Setting The Ball

Mother’s Day Version 2018 went pretty well at our house. Our children took it upon themselves, together and in small groups, to plan and prepare dinner, procure flowers and chocolate, and invite and coordinate with the grandmothers. I still find it ironic that on Father’s Day dads get to sleep in, play golf, watch TV or nap, while on Mother’s Day moms have to spend the day making sure the kids feel good about the terrible breakfast she is served and their ungainly attempts at gift and card giving. Nobody said life was fair.

At the SALLT Illumination a few weeks ago Jon Erwin, half of the Jon & Andrew Erwin duo that directed “I Can Only Imagine,” said something that caught my attention. He said, “I was never good at spiking the volleyball, but I got really good at setting it for someone else.”

Mom’s don’t spike the ball, they set the ball for us to spike.

My mother stayed home and raised my brother and sister and me. She is a very intelligent, organized, and gifted woman. She could have had just about any career she wanted, but she chose “mother.” My wife excelled in school, finished her degree in 3 years, taught English as a second language, and wrote the curriculum for Spanish in the Putnam City elementary schools. Had she continued, she could have taken her pick of career paths in education (or anything else she wanted). At a point when her career was on the rise, she made the choice to stay home and raise our 6 kids. Those examples do not serve to take anything away from moms who raise children and work outside the home. In fact, those moms face additional challenges when it comes to time management and being a caregiver to little ones, and often the options available for advancement are limited because they have chosen to be moms.

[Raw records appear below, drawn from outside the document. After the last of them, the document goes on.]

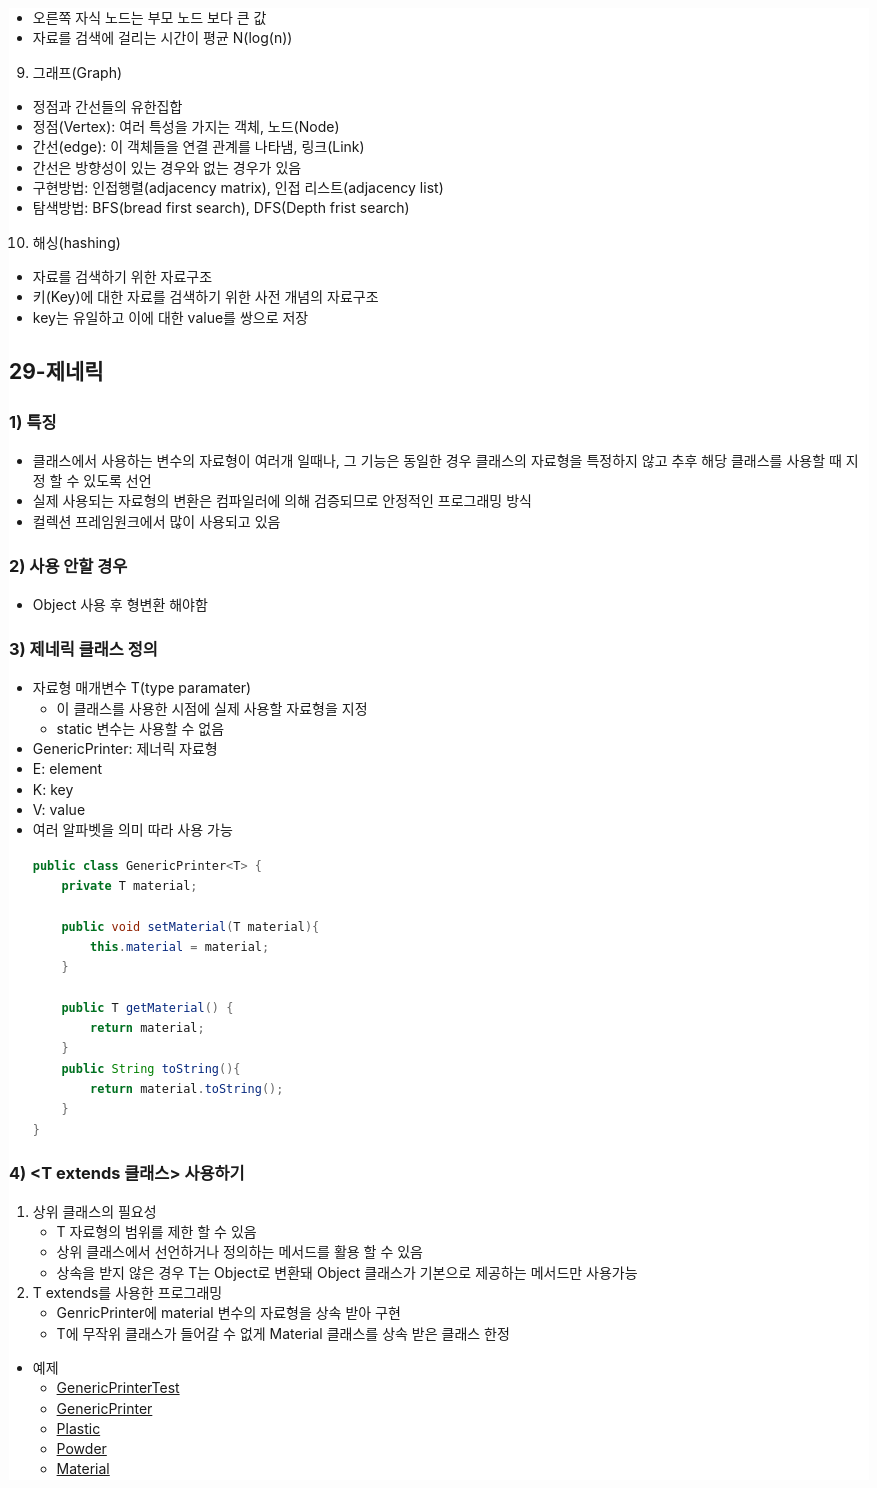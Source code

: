   - 오른쪽 자식 노드는 부모 노드 보다 큰 값
  - 자료를 검색에 걸리는 시간이 평균 N(log(n))
9. 그래프(Graph)
  - 정점과 간선들의 유한집합
  - 정점(Vertex): 여러 특성을 가지는 객체, 노드(Node)
  - 간선(edge): 이 객체들을 연결 관계를 나타냄, 링크(Link)
  - 간선은 방향성이 있는 경우와 없는 경우가 있음
  - 구현방법: 인접행렬(adjacency matrix), 인접 리스트(adjacency list)
  - 탐색방법: BFS(bread first search), DFS(Depth frist search)
10. 해싱(hashing)
  - 자료를 검색하기 위한 자료구조
  - 키(Key)에 대한 자료를 검색하기 위한 사전 개념의 자료구조
  - key는 유일하고 이에 대한 value를 쌍으로 저장

## 29-제네릭
### 1) 특징
- 클래스에서 사용하는 변수의 자료형이 여러개 일때나, 그 기능은 동일한 경우 클래스의 자료형을 특정하지 않고 추후 해당 클래스를 사용할 때 지정 할 수 있도록 선언
- 실제 사용되는 자료형의 변환은 컴파일러에 의해 검증되므로 안정적인 프로그래밍 방식
- 컬렉션 프레임원크에서 많이 사용되고 있음
### 2) 사용 안할 경우
- Object 사용 후 형변환 해야함
### 3) 제네릭 클래스 정의
- 자료형 매개변수 T(type paramater)
    - 이 클래스를 사용한 시점에 실제 사용할 자료형을 지정
    - static 변수는 사용할 수 없음
- GenericPrinter: 제너릭 자료형
- E: element
- K: key
- V: value
- 여러 알파벳을 의미 따라 사용 가능
  ```java
  public class GenericPrinter<T> {
      private T material;

      public void setMaterial(T material){
          this.material = material;
      }

      public T getMaterial() {
          return material;
      }
      public String toString(){
          return material.toString();
      }
  }
  ```
### 4) \<T extends 클래스\> 사용하기
1. 상위 클래스의 필요성
    - T 자료형의 범위를 제한 할 수 있음
    - 상위 클래스에서 선언하거나 정의하는 메서드를 활용 할 수 있음
    - 상속을 받지 않은 경우 T는 Object로 변환돼 Object 클래스가 기본으로 제공하는 메서드만 사용가능
2. T extends를 사용한 프로그래밍
    - GenricPrinter에 material 변수의 자료형을 상속 받아 구현
    - T에 무작위 클래스가 들어갈 수 없게 Material 클래스를 상속 받은 클래스 한정
- 예제
  - [GenericPrinterTest](./code/GenericPrinterTest.java)
  - [GenericPrinter](./code/GenericPrinter.java)
  - [Plastic](./code/Plastic.java)
  - [Powder](./code/Powder.java)
  - [Material](./code/Material.java)
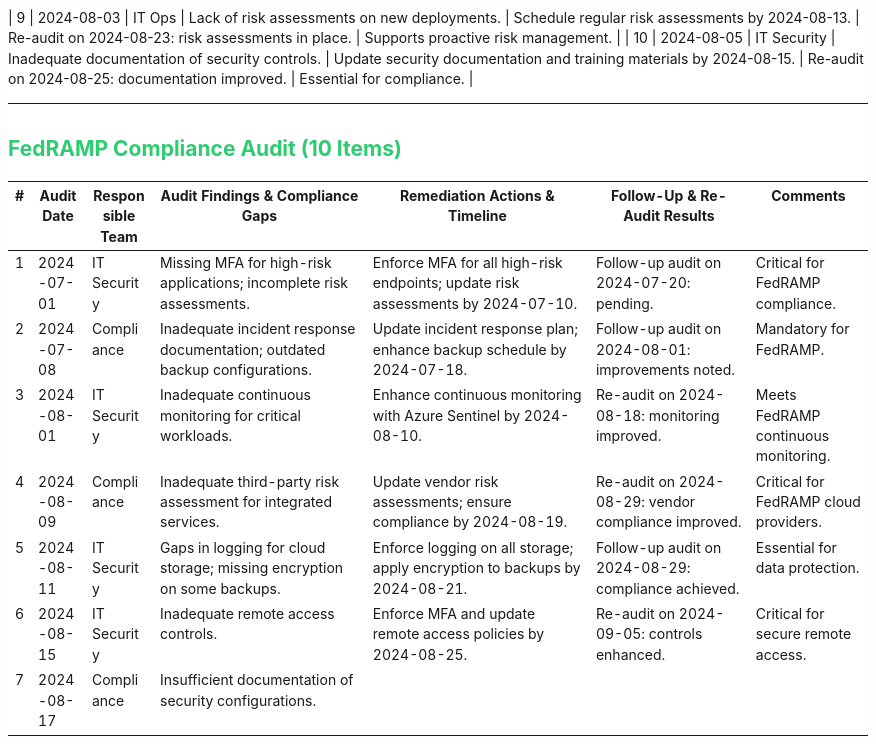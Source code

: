 | 9  | 2024-08-03  | IT Ops           | Lack of risk assessments on new deployments.                              | Schedule regular risk assessments by 2024-08-13.           | Re-audit on 2024-08-23: risk assessments in place. | Supports proactive risk management. |
| 10 | 2024-08-05  | IT Security      | Inadequate documentation of security controls.                           | Update security documentation and training materials by 2024-08-15. | Re-audit on 2024-08-25: documentation improved. | Essential for compliance.          |

---

## <span style="color: #2ecc71;">FedRAMP Compliance Audit (10 Items)</span>

| #  | Audit Date  | Responsible Team | Audit Findings & Compliance Gaps                                          | Remediation Actions & Timeline                        | Follow-Up & Re-Audit Results               | Comments                           |
|----|-------------|------------------|---------------------------------------------------------------------------|-------------------------------------------------------|--------------------------------------------|------------------------------------|
| 1  | 2024-07-01  | IT Security      | Missing MFA for high-risk applications; incomplete risk assessments.       | Enforce MFA for all high-risk endpoints; update risk assessments by 2024-07-10. | Follow-up audit on 2024-07-20: pending.      | Critical for FedRAMP compliance.   |
| 2  | 2024-07-08  | Compliance       | Inadequate incident response documentation; outdated backup configurations. | Update incident response plan; enhance backup schedule by 2024-07-18.   | Follow-up audit on 2024-08-01: improvements noted. | Mandatory for FedRAMP.              |
| 3  | 2024-08-01  | IT Security      | Inadequate continuous monitoring for critical workloads.                   | Enhance continuous monitoring with Azure Sentinel by 2024-08-10.         | Re-audit on 2024-08-18: monitoring improved. | Meets FedRAMP continuous monitoring.|
| 4  | 2024-08-09  | Compliance       | Inadequate third-party risk assessment for integrated services.            | Update vendor risk assessments; ensure compliance by 2024-08-19.          | Re-audit on 2024-08-29: vendor compliance improved. | Critical for FedRAMP cloud providers. |
| 5  | 2024-08-11  | IT Security      | Gaps in logging for cloud storage; missing encryption on some backups.      | Enforce logging on all storage; apply encryption to backups by 2024-08-21.  | Follow-up audit on 2024-08-29: compliance achieved. | Essential for data protection.      |
| 6  | 2024-08-15  | IT Security      | Inadequate remote access controls.                                         | Enforce MFA and update remote access policies by 2024-08-25.              | Re-audit on 2024-09-05: controls enhanced.   | Critical for secure remote access.  |
| 7  | 2024-08-17  | Compliance       | Insufficient documentation of security configurations.  
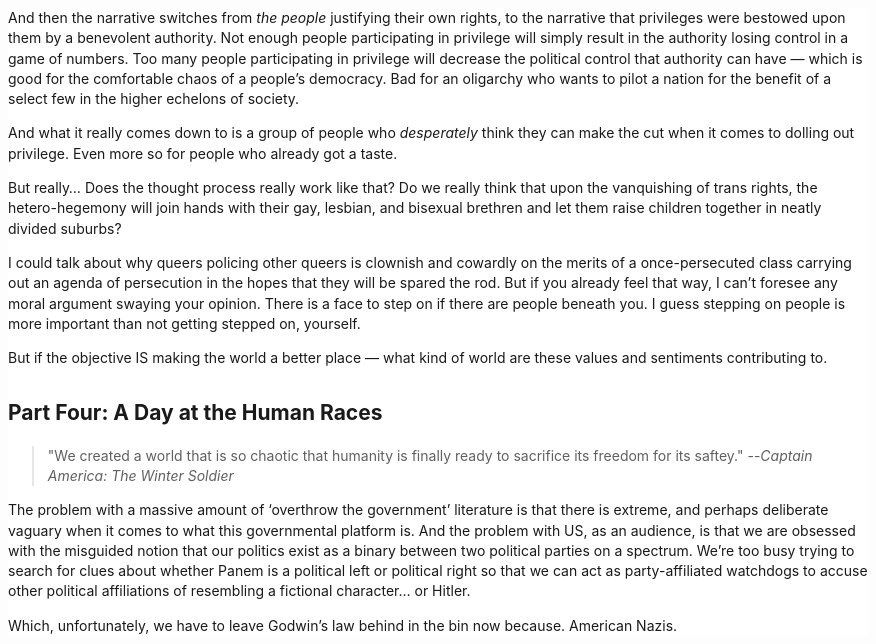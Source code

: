 And then the narrative switches from *the people* justifying their own rights, to the narrative that privileges were bestowed upon them by a benevolent authority. Not enough people participating in privilege will simply result in the authority losing control in a game of numbers. Too many people participating in privilege will decrease the political control that authority can have — which is good for the comfortable chaos of a people’s democracy. Bad for an oligarchy who wants to pilot a nation for the benefit of a select few in the higher echelons of society. 

And what it really comes down to is a group of people who *desperately* think they can make the cut when it comes to dolling out privilege. Even more so for people who already got a taste. 

</james>
<from></from>
</compare>

<compare>
<james {% include timecode %}>

But really… Does the thought process really work like that? Do we really think that upon the vanquishing of trans rights, the hetero-hegemony will join hands with their gay, lesbian, and bisexual brethren and let them raise children together in neatly divided suburbs? 

I could talk about why queers policing other queers is clownish and cowardly on the merits of a once-persecuted class carrying out an agenda of persecution in the hopes that they will be spared the rod. But if you already feel that way, I can’t foresee any moral argument swaying your opinion. There is a face to step on if there are people beneath you. I guess stepping on people is more important than not getting stepped on, yourself. 

But if the objective IS making the world a better place — what kind of world are these values and sentiments contributing to. 

</james>
<from></from>
</compare>

## Part Four: A Day at the Human Races

> "We created a world that is so chaotic that humanity is finally ready to sacrifice its freedom for its saftey." --*Captain America: The Winter Soldier*

<compare>
<james {% include timecode %}>

The problem with a massive amount of ‘overthrow the government’ literature is that there is extreme, and perhaps deliberate vaguary when it comes to what this governmental platform is. And the problem with US, as an audience, is that we are obsessed with the misguided notion that our politics exist as a binary between two political parties on a spectrum. We’re too busy trying to search for clues about whether Panem is a political left or political right so that we can act as party-affiliated watchdogs to accuse other political affiliations of resembling a fictional character… or Hitler. 

Which, unfortunately, we have to leave Godwin’s law behind in the bin <span class="add">now</span> because. American Nazis. 

</james>
<from></from>
</compare>
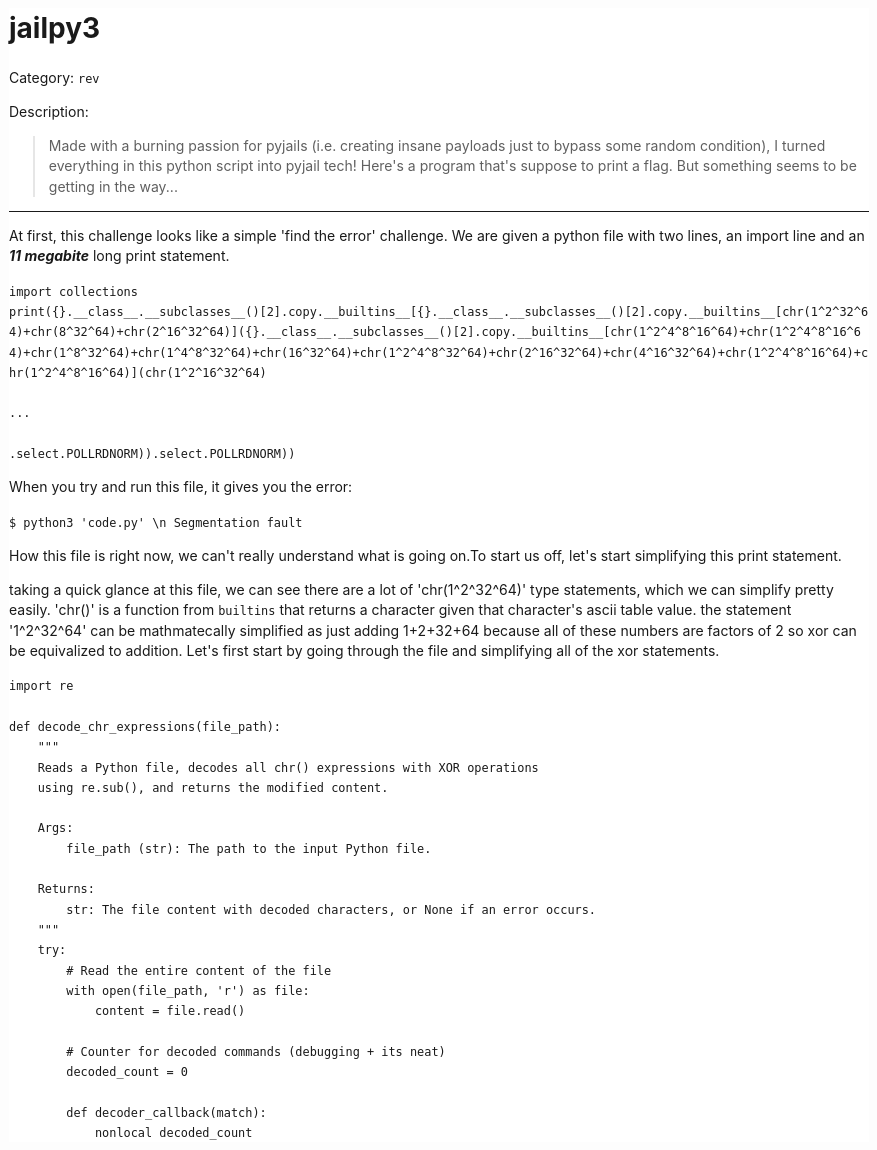 # jailpy3

Category: `rev`

Description:

> Made with a burning passion for pyjails (i.e. creating insane payloads just to bypass some random condition), I turned everything in this python script into pyjail tech! Here's a program that's suppose to print a flag. But something seems to be getting in the way...


---

At first, this challenge looks like a simple 'find the error' challenge. We are given a python file with two lines, an import line and an ***11 megabite*** long print statement.

```
import collections
print({}.__class__.__subclasses__()[2].copy.__builtins__[{}.__class__.__subclasses__()[2].copy.__builtins__[chr(1^2^32^64)+chr(8^32^64)+chr(2^16^32^64)]({}.__class__.__subclasses__()[2].copy.__builtins__[chr(1^2^4^8^16^64)+chr(1^2^4^8^16^64)+chr(1^8^32^64)+chr(1^4^8^32^64)+chr(16^32^64)+chr(1^2^4^8^32^64)+chr(2^16^32^64)+chr(4^16^32^64)+chr(1^2^4^8^16^64)+chr(1^2^4^8^16^64)](chr(1^2^16^32^64)

...

.select.POLLRDNORM)).select.POLLRDNORM))
```

When you try and run this file, it gives you the error: 

`
$ python3 'code.py' \n
Segmentation fault
`

How this file is right now, we can't really understand what is going on.To start us off, let's start simplifying this print statement.

taking a quick glance at this file, we can see there are a lot of 'chr(1^2^32^64)' type statements, which we can simplify pretty easily. 'chr()' is a function from `builtins` that returns a character given that character's ascii table value. the statement '1^2^32^64' can be mathmatecally simplified as just adding 1+2+32+64 because all of these numbers are factors of 2 so xor can be equivalized to addition. Let's first start by going through the file and simplifying all of the xor statements.

```
import re

def decode_chr_expressions(file_path):
    """
    Reads a Python file, decodes all chr() expressions with XOR operations
    using re.sub(), and returns the modified content.

    Args:
        file_path (str): The path to the input Python file.

    Returns:
        str: The file content with decoded characters, or None if an error occurs.
    """
    try:
        # Read the entire content of the file
        with open(file_path, 'r') as file:
            content = file.read()

        # Counter for decoded commands (debugging + its neat)
        decoded_count = 0

        def decoder_callback(match):
            nonlocal decoded_count
```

What I am trying to say is that “mom” isn’t a fallback or secondary option. It is a choice that comes with great responsibility and self-sacrifice. It is a choice to set the ball for the next generation instead of spiking it themselves. It is a choice that, regardless of the reason for becoming a mom, ultimately results from love. A love so large that it makes all the other sacrifices seem small, and so intense that it makes the other person’s hurts become your hurts.

I think we can learn something from our moms. Sometimes the most important thing you can do is set the ball for someone else. We each have talents and gifts, but they are not the same. At Kimray, we do not value people differently based on their accomplishments; rather, we recognize the intrinsic value in each person and then find a place for them to use their gifts, talents, and current level of experience and skill.

We don’t need everyone spiking the ball. We need most people to set the ball for the next person down the chain. No one can spike if there aren’t people setting. Every task, every position, every job is critical to the success of the team.

Thank you, mom, (and all the moms who aren’t my mom) for making the choice to set the ball for us. We will honor you by learning from your example and serving those around us as you have served us. After all, that is not just the mom way, that’s The Kimray Way.